Według Reutersa, po decyzji Moody’s duże banki państwowe sprzedawały spore ilości dolarów. Podobnie zrobiły niektóre banki komercyjne. Ruchy te spowodowały odbicie juana. Tymczasem rentowność 10-letnich obligacji chińskich utrzymywała się na stałym poziomie 2,68%. Z kolei indeks MSCI China Index spadł o 1,7%, i był bliski najniższego poziomu zamknięcia od listopada 2022.
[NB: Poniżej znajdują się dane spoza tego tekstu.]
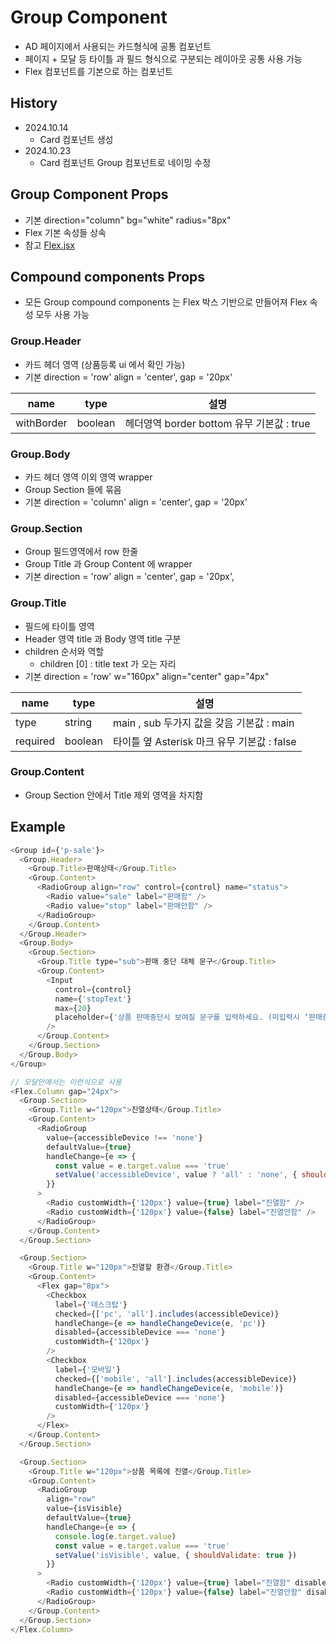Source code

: # Group Component

- AD 페이지에서 사용되는 카드형식에 공통 컴포넌트
- 페이지 + 모달 등 타이틀 과 필드 형식으로 구분되는 레이아웃 공통 사용 가능
- Flex 컴포넌트를 기본으로 하는 컴포넌트

## History

- 2024.10.14
  - Card 컴포넌트 생성
- 2024.10.23
  - Card 컴포넌트 Group 컴포넌트로 네이밍 수정

## Group Component Props

- 기본 direction="column" bg="white" radius="8px"
- Flex 기본 속성들 상속
- 참고 [Flex.jsx](../flex/README.md)

## Compound components Props

- 모든 Group compound components 는 Flex 박스 기반으로 만들어져 Flex 속성 모두 사용 가능

### Group.Header

- 카드 헤더 영역 (상품등록 ui 에서 확인 가능)
- 기본 direction = 'row' align = 'center', gap = '20px'

| name       | type    | 설명                                      |
| ---------- | ------- | ----------------------------------------- |
| withBorder | boolean | 헤더영역 border bottom 유무 기본값 : true |

### Group.Body

- 카드 헤더 영역 이외 영역 wrapper
- Group Section 들에 묶음
- 기본 direction = 'column' align = 'center', gap = '20px'

### Group.Section

- Group 필드영역에서 row 한줄
- Group Title 과 Group Content 에 wrapper
- 기본 direction = 'row' align = 'center', gap = '20px',

### Group.Title

- 필드에 타이틀 영역
- Header 영역 title 과 Body 영역 title 구분
- children 순서와 역할
  - children [0] : title text 가 오는 자리
- 기본 direction = 'row' w="160px" align="center" gap="4px"

| name     | type    | 설명                                        |
| -------- | ------- | ------------------------------------------- |
| type     | string  | main , sub 두가지 값을 갖음 기본값 : main   |
| required | boolean | 타이틀 옆 Asterisk 마크 유무 기본값 : false |

### Group.Content

- Group Section 안에서 Title 제외 영역을 차지함

## Example

```js
<Group id={'p-sale'}>
  <Group.Header>
    <Group.Title>판매상태</Group.Title>
    <Group.Content>
      <RadioGroup align="row" control={control} name="status">
        <Radio value="sale" label="판매함" />
        <Radio value="stop" label="판매안함" />
      </RadioGroup>
    </Group.Content>
  </Group.Header>
  <Group.Body>
    <Group.Section>
      <Group.Title type="sub">판매 중단 대체 문구</Group.Title>
      <Group.Content>
        <Input
          control={control}
          name={'stopText'}
          max={20}
          placeholder={'상품 판매중단시 보여질 문구를 입력하세요. (미입력시 ‘판매중단’으로 자동표기)'}
        />
      </Group.Content>
    </Group.Section>
  </Group.Body>
</Group>
```

```js
// 모달안에서는 이런식으로 사용
<Flex.Column gap="24px">
  <Group.Section>
    <Group.Title w="120px">진열상태</Group.Title>
    <Group.Content>
      <RadioGroup
        value={accessibleDevice !== 'none'}
        defaultValue={true}
        handleChange={e => {
          const value = e.target.value === 'true'
          setValue('accessibleDevice', value ? 'all' : 'none', { shouldValidate: true })
        }}
      >
        <Radio customWidth={'120px'} value={true} label="진열함" />
        <Radio customWidth={'120px'} value={false} label="진열안함" />
      </RadioGroup>
    </Group.Content>
  </Group.Section>

  <Group.Section>
    <Group.Title w="120px">진열할 환경</Group.Title>
    <Group.Content>
      <Flex gap="8px">
        <Checkbox
          label={'데스크탑'}
          checked={['pc', 'all'].includes(accessibleDevice)}
          handleChange={e => handleChangeDevice(e, 'pc')}
          disabled={accessibleDevice === 'none'}
          customWidth={'120px'}
        />
        <Checkbox
          label={'모바일'}
          checked={['mobile', 'all'].includes(accessibleDevice)}
          handleChange={e => handleChangeDevice(e, 'mobile')}
          disabled={accessibleDevice === 'none'}
          customWidth={'120px'}
        />
      </Flex>
    </Group.Content>
  </Group.Section>

  <Group.Section>
    <Group.Title w="120px">상품 목록에 진열</Group.Title>
    <Group.Content>
      <RadioGroup
        align="row"
        value={isVisible}
        defaultValue={true}
        handleChange={e => {
          console.log(e.target.value)
          const value = e.target.value === 'true'
          setValue('isVisible', value, { shouldValidate: true })
        }}
      >
        <Radio customWidth={'120px'} value={true} label="진열함" disabled={accessibleDevice === 'none'} />
        <Radio customWidth={'120px'} value={false} label="진열안함" disabled={accessibleDevice === 'none'} />
      </RadioGroup>
    </Group.Content>
  </Group.Section>
</Flex.Column>
```
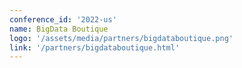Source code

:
 ```yaml
---
conference_id: '2022-us'
name: BigData Boutique
logo: '/assets/media/partners/bigdataboutique.png'
link: '/partners/bigdataboutique.html'
---
```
S&P Global Ratings od 2017 roku, ostatniej własnej obniżki, która zresztą nastąpiła po podobnym ruchu Moody’s, utrzymuje rating Chin na niezmiennym poziomie A+ z perspektywą stabilną. Z kolei agencja Fitch Ratings jeszcze na początku obecnego roku w wypowiedzi dla Bloomberga oświadczyła, że ponownie trzeba rozważyć ocenę zdolności kredytowej Chin na poziomie A+. Niedawno została przez nią wydana taka właśnie rekomendacja z perspektywą stabilną.

Według Kena Cheunga, głównego stratega walutowego na Azję w Mizuho Securities, jest mało prawdopodobne, by obniżka ratingu mogła zatrzymać plan emisji długów, który może „złagodzić obawy związane z sektorem nieruchomości i powolnym wzrostem w Chinach”.

„Wpływ obniżki perspektywy ratingu na przepływy obligacji powinien okazać się ograniczony, podczas gdy różnica stóp procentowych między Chinami a USA jest nadal kluczowym czynnikiem” – dodał Cheung w wypowiedzi dla Reuters.

Jednak analitycy są co do perspektyw chińskiej gospodarki mniej entuzjastyczni. Analitycy AP zwracają uwagę, że nieznany – i rosnący – jest poziom zadłużenia sektora państwowego, zwłaszcza niewielkich firm na prowincji, w bankach komercyjnych i będących w posiadaniu państwa. Zadłużenie to może wkrótce „eksplodować, przyczyniając rządowi ogromnych kłopotów”.